Summary

Characterizing Dissipative Elastic Metamaterials Produced by Additive Manufacturing

Published: June 28, 2024
doi:

Summary

Additively manufactured polymers have been widely used for producing elastic metamaterials. The viscoelastic behavior of these polymers at ultrasonic frequencies remains, however, poorly studied. This study reports a protocol to estimate the viscoelastic properties of 3D-printed polymers and show how to use them to analyze the metamaterial dynamics.

Abstract

Viscoelastic behavior can be beneficial in enhancing the unprecedented dynamics of polymer metamaterials or, in contrast, negatively impacting their wave control mechanisms. It is, therefore, crucial to properly characterize the viscoelastic properties of a polymer metamaterial at its working frequencies to understand viscoelastic effects. However, the viscoelasticity of polymers is a complex phenomenon, and the data on storage and loss moduli at ultrasonic frequencies are extremely limited, especially for additively manufactured polymers. This work presents a protocol to experimentally characterize the viscoelastic properties of additively manufactured polymers and to use them in the numerical analysis of polymer metamaterials. Specifically, the protocol includes the description of the manufacturing process, experimental procedures to measure the thermal, viscoelastic, and mechanical properties of additively manufactured polymers, and an approach to use these properties in finite-element simulations of the metamaterial dynamics. The numerical results are validated in ultrasonic transmission tests. To exemplify the protocol, the analysis is focused on acrylonitrile butadiene styrene (ABS) and aims at characterizing the dynamic behavior of a simple metamaterial made from it by using fused deposition modeling (FDM) three-dimensional (3D) printing. The proposed protocol will be helpful for many researchers to estimate viscous losses in 3D-printed polymer elastic metamaterials that will improve the understanding of material-property relations for viscoelastic metamaterials and eventually stimulate the use of 3D-printed polymer metamaterial parts in various applications.

Introduction

Polymers reveal viscoelastic response to a greater or smaller extent. This means that in addition to elastic behavior described by elastic (storage) moduli, they have viscous (loss) components. Viscous losses cause delay in the development of stress under applied strain and vice versa. Under dynamic excitation, out-of-phase stress components are dissipated through heat, thus reducing the energy of acoustic waves propagating in a viscoelastic medium. This phenomenon is referred to as viscous damping.
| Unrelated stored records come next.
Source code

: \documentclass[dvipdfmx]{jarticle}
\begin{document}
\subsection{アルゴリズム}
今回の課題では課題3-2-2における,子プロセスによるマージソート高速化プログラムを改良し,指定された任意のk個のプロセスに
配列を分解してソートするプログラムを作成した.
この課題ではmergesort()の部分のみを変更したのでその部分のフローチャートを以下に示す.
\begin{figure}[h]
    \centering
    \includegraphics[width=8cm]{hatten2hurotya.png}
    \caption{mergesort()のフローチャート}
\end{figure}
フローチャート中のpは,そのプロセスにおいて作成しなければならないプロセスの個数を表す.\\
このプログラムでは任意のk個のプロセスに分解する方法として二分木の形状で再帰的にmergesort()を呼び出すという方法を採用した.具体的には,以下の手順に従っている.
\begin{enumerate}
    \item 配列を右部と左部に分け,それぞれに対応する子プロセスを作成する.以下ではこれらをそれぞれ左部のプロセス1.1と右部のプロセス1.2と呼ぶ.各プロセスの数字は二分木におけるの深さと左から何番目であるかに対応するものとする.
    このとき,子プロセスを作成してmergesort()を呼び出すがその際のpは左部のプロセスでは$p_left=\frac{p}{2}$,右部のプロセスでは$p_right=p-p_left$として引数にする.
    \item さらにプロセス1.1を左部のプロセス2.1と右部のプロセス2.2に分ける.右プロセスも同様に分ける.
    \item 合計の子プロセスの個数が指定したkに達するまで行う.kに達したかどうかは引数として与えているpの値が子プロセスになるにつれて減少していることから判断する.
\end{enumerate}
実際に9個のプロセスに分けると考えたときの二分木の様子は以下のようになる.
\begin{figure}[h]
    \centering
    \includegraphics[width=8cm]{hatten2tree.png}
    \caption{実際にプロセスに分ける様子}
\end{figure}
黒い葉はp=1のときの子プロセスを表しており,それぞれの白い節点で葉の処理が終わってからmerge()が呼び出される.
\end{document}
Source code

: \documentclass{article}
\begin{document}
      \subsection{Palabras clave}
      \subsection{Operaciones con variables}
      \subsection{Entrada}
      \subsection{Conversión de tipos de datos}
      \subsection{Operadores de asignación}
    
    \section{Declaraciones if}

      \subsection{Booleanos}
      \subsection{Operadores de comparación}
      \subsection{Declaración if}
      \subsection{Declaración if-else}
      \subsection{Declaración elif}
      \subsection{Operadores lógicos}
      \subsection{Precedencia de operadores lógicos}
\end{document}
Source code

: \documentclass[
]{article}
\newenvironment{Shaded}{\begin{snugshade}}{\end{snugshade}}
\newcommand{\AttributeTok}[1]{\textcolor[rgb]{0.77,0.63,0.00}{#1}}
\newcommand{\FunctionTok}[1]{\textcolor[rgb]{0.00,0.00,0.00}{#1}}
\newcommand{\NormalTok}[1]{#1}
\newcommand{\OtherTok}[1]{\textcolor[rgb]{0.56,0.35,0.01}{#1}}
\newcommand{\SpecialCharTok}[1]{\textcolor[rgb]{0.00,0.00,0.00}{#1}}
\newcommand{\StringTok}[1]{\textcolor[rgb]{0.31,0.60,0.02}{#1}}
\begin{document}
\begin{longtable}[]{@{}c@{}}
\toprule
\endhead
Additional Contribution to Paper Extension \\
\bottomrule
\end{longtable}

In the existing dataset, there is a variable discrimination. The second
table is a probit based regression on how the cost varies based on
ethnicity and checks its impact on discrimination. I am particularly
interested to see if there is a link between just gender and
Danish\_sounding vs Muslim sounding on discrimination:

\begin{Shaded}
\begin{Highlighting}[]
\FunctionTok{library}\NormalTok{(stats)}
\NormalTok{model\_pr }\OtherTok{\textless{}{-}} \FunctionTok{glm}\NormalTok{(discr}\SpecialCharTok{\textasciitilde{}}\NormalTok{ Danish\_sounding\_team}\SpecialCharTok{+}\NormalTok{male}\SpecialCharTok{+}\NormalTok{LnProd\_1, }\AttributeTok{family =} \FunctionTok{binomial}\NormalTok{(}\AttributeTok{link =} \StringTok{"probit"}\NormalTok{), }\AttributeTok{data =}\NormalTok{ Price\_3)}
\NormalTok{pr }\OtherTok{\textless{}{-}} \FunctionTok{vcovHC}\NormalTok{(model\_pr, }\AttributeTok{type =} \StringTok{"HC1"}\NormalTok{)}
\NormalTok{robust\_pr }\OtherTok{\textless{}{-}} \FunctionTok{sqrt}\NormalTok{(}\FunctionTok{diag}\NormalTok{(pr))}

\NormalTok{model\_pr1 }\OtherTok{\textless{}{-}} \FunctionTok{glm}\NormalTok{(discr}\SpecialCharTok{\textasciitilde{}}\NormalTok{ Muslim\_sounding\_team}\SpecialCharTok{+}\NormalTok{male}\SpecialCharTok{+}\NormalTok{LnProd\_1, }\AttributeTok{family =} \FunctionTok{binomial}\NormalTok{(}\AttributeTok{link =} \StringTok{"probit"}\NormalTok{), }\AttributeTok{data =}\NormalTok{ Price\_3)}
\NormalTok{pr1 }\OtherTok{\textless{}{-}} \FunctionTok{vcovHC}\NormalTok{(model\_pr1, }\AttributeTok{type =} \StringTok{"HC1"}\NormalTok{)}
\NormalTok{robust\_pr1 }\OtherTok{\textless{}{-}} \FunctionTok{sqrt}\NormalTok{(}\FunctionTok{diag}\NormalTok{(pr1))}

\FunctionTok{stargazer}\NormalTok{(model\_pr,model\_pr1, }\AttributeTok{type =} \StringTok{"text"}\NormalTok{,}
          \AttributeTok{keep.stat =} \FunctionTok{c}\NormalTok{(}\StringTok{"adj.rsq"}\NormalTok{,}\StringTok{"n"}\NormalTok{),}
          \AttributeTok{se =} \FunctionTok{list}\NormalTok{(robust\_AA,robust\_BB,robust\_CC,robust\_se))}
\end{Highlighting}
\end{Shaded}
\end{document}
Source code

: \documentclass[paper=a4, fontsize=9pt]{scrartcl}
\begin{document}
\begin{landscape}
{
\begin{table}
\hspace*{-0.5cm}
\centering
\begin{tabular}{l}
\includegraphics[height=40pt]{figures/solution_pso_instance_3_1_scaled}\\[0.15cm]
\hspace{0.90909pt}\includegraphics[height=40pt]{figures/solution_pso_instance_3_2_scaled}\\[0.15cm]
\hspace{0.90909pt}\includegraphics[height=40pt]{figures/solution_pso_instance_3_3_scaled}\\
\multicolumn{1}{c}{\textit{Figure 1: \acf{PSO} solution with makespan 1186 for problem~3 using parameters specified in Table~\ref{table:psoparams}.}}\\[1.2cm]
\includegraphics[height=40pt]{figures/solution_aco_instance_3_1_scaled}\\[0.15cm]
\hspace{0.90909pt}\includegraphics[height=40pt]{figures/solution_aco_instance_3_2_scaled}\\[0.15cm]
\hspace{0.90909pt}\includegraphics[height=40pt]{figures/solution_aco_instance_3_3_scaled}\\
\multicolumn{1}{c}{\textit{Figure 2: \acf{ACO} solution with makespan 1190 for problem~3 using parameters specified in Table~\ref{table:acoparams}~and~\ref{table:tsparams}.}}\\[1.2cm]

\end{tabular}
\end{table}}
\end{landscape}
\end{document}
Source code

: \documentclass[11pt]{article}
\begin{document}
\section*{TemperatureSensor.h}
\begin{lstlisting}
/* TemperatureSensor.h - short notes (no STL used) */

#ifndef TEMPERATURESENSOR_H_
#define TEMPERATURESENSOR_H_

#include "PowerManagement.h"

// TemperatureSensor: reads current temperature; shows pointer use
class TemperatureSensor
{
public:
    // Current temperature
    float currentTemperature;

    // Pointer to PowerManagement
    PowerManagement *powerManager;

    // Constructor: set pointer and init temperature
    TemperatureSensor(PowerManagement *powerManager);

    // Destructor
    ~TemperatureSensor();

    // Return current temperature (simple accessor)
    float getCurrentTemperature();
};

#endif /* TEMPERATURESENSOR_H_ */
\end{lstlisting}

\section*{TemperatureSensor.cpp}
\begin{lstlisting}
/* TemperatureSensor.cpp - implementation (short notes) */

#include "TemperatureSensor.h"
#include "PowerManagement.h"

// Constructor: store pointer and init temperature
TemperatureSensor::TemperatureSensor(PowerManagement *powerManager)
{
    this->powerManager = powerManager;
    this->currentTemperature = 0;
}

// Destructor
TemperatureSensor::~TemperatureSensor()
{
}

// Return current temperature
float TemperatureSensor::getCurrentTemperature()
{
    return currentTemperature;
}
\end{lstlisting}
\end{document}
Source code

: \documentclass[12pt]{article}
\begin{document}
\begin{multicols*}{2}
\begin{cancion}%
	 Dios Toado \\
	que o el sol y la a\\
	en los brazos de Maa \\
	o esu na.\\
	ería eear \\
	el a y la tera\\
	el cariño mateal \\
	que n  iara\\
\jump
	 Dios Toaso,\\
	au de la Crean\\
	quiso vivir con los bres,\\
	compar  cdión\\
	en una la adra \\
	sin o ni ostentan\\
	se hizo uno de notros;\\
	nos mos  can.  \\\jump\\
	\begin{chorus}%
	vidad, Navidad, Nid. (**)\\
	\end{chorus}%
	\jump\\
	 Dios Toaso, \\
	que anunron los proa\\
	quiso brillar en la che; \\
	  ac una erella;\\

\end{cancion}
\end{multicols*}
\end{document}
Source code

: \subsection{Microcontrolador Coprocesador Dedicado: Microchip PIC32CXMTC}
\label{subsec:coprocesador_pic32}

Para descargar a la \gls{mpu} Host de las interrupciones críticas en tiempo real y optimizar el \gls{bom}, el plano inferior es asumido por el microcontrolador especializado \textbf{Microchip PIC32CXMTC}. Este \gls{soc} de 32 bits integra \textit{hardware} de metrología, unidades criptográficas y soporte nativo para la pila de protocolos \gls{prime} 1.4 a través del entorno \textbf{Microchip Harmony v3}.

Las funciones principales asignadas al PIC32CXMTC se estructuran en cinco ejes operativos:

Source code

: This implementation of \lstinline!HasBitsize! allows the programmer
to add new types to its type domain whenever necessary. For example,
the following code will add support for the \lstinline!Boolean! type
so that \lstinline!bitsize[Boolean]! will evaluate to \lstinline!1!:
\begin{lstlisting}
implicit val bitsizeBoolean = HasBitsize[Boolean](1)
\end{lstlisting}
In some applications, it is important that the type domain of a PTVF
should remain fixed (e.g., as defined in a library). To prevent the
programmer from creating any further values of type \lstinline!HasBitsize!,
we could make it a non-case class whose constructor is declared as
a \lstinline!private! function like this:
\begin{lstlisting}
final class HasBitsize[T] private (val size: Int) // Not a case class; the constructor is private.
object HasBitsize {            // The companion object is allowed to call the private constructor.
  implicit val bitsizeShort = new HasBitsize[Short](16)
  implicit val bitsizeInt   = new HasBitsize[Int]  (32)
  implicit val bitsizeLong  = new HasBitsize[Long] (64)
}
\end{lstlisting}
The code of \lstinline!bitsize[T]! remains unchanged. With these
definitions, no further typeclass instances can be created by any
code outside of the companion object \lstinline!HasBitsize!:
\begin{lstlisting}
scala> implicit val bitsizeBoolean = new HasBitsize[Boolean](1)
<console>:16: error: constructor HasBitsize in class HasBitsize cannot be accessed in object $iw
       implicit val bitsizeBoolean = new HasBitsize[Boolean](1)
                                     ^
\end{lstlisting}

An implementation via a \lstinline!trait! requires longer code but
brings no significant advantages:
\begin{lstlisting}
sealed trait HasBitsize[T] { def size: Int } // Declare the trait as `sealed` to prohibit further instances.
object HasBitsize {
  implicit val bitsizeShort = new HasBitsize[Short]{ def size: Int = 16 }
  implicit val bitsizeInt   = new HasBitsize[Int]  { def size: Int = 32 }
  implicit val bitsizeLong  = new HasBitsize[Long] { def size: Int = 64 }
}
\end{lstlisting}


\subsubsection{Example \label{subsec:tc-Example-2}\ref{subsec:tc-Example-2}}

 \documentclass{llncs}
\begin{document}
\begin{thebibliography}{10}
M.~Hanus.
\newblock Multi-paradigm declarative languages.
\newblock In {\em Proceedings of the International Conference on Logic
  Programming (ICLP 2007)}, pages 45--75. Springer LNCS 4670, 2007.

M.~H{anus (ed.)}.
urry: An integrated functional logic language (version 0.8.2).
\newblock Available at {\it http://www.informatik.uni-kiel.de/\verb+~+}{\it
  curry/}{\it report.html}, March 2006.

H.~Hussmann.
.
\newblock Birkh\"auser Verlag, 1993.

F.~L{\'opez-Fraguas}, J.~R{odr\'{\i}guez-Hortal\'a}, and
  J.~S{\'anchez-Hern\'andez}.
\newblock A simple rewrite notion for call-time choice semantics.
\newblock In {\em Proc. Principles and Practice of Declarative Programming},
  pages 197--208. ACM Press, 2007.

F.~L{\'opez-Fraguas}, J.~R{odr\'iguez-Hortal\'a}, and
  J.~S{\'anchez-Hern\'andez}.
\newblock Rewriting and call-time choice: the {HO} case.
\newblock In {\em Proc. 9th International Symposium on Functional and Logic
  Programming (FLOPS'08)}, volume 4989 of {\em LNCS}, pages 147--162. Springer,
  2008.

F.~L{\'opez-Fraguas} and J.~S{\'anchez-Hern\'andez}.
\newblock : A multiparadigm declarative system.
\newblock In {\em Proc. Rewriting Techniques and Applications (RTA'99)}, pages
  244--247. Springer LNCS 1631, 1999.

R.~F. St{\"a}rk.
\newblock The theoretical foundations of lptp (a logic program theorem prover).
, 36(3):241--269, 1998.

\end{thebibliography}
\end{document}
Viscosity originates at a molecular level due to relative motions or local rotations of bonds in polymer chains and, thus, is governed by the chemical composition, structure, and connections of polymer chains. Molecular mobility depends on temperature and deformation rate, resulting in temperature- and time-driven behavior of viscoelastic materials. All this makes viscoelasticity an inherently complex phenomenon that has a unique signature for each material. One feasible way to approximate such behavior implies modeling a viscoelastic material as a mechanical system composed of (Hookean) springs and (Newtonian) dashpots1. Although this approach fully neglects the molecular structure of a material and all the complexity of a real relaxation process, it can provide adequate results for hard polymers with comparatively low viscous losses2.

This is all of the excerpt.